I've been thinking about whether AI companies have inadvertently slowed down the progress towards AGI (Artificial General Intelligence) by introducing models that might suppress our natural problem-solving skills. Despite this, it's clear that these tools greatly enhance productivity. My theory is that for AGI to advance, we need 1) better data coming from a more intelligent population—imagine the insights from Nobel Laureates building on regular research—and 2) innovative approaches to AI that go beyond just throwing more money at the problem. I feel like we might be missing something vital, even with all the data available on the internet. I'd love to hear if and how these issues are being tackled. Also, just a heads-up, I'm about to hit the hay, so I might not respond until morning!
2 Answers
I feel you on that! A lot of people believe that new AI models possibly make us rely too much on them instead of enhancing our own skills. It would be interesting to see some studies on it, though. Your intuition about needing better data from a more intelligent crowd sounds spot on.

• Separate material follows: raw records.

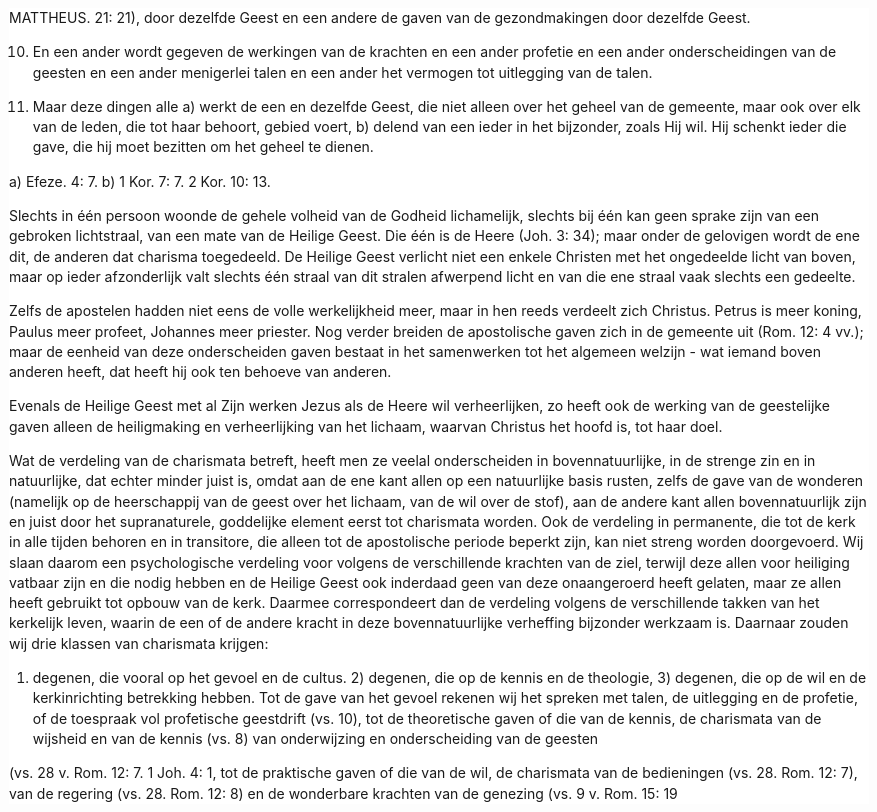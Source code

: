 MATTHEUS. 21: 21), door dezelfde Geest en een andere de gaven van de gezondmakingen door dezelfde Geest.

10. En een ander wordt gegeven de werkingen van de krachten en een ander profetie en een ander onderscheidingen van de geesten en een ander menigerlei talen en een ander het vermogen tot uitlegging van de talen.

11. Maar deze dingen alle a) werkt de een en dezelfde Geest, die niet alleen over het geheel van de gemeente, maar ook over elk van de leden, die tot haar behoort, gebied voert, b) delend van een ieder in het bijzonder, zoals Hij wil. Hij schenkt ieder die gave, die hij moet bezitten om het geheel te dienen.

a) Efeze. 4: 7. b) 1 Kor. 7: 7. 2 Kor. 10: 13.

Slechts in één persoon woonde de gehele volheid van de Godheid lichamelijk, slechts bij één kan geen sprake zijn van een gebroken lichtstraal, van een mate van de Heilige Geest. Die één is de Heere (Joh. 3: 34); maar onder de gelovigen wordt de ene dit, de anderen dat charisma toegedeeld. De Heilige Geest verlicht niet een enkele Christen met het ongedeelde licht van boven, maar op ieder afzonderlijk valt slechts één straal van dit stralen afwerpend licht en van die ene straal vaak slechts een gedeelte.

Zelfs de apostelen hadden niet eens de volle werkelijkheid meer, maar in hen reeds verdeelt zich Christus. Petrus is meer koning, Paulus meer profeet, Johannes meer priester. Nog verder breiden de apostolische gaven zich in de gemeente uit (Rom. 12: 4 vv.); maar de eenheid van deze onderscheiden gaven bestaat in het samenwerken tot het algemeen welzijn - wat iemand boven anderen heeft, dat heeft hij ook ten behoeve van anderen.

Evenals de Heilige Geest met al Zijn werken Jezus als de Heere wil verheerlijken, zo heeft ook de werking van de geestelijke gaven alleen de heiligmaking en verheerlijking van het lichaam, waarvan Christus het hoofd is, tot haar doel.

Wat de verdeling van de charismata betreft, heeft men ze veelal onderscheiden in bovennatuurlijke, in de strenge zin en in natuurlijke, dat echter minder juist is, omdat aan de ene kant allen op een natuurlijke basis rusten, zelfs de gave van de wonderen (namelijk op de heerschappij van de geest over het lichaam, van de wil over de stof), aan de andere kant allen bovennatuurlijk zijn en juist door het supranaturele, goddelijke element eerst tot charismata worden. Ook de verdeling in permanente, die tot de kerk in alle tijden behoren en in transitore, die alleen tot de apostolische periode beperkt zijn, kan niet streng worden doorgevoerd. Wij slaan daarom een psychologische verdeling voor volgens de verschillende krachten van de ziel, terwijl deze allen voor heiliging vatbaar zijn en die nodig hebben en de Heilige Geest ook inderdaad geen van deze onaangeroerd heeft gelaten, maar ze allen heeft gebruikt tot opbouw van de kerk. Daarmee correspondeert dan de verdeling volgens de verschillende takken van het kerkelijk leven, waarin de een of de andere kracht in deze bovennatuurlijke verheffing bijzonder werkzaam is. Daarnaar zouden wij drie klassen van charismata krijgen:
1) degenen, die vooral op het gevoel en de cultus. 2) degenen, die op de kennis en de theologie, 3) degenen, die op de wil en de kerkinrichting betrekking hebben. Tot de gave van het gevoel rekenen wij het spreken met talen, de uitlegging en de profetie, of de toespraak vol profetische geestdrift (vs. 10), tot de theoretische gaven of die van de kennis, de charismata van de wijsheid en van de kennis (vs. 8) van onderwijzing en onderscheiding van de geesten

(vs. 28 v. Rom. 12: 7. 1 Joh. 4: 1, tot de praktische gaven of die van de wil, de charismata van de bedieningen (vs. 28. Rom. 12: 7), van de regering (vs. 28. Rom. 12: 8) en de wonderbare krachten van de genezing (vs. 9 v. Rom. 15: 19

I don’t see why AGI isn’t achievable with the current advancements we’ve made. With better training data and improved hardware often leading the way, there’s plenty of room for progress. It’s about refining the model designs, too—both aspects are crucial for the growth of AI.
I hear you on that! I agree model design is important, but I’m curious about where we stand on the amount of data and compute we have at our disposal. Could it actually be enough?
Thanks for the input! Yeah, I think there’s definitely a balance to strike between using AI to enhance our learning versus letting it do all the thinking for us.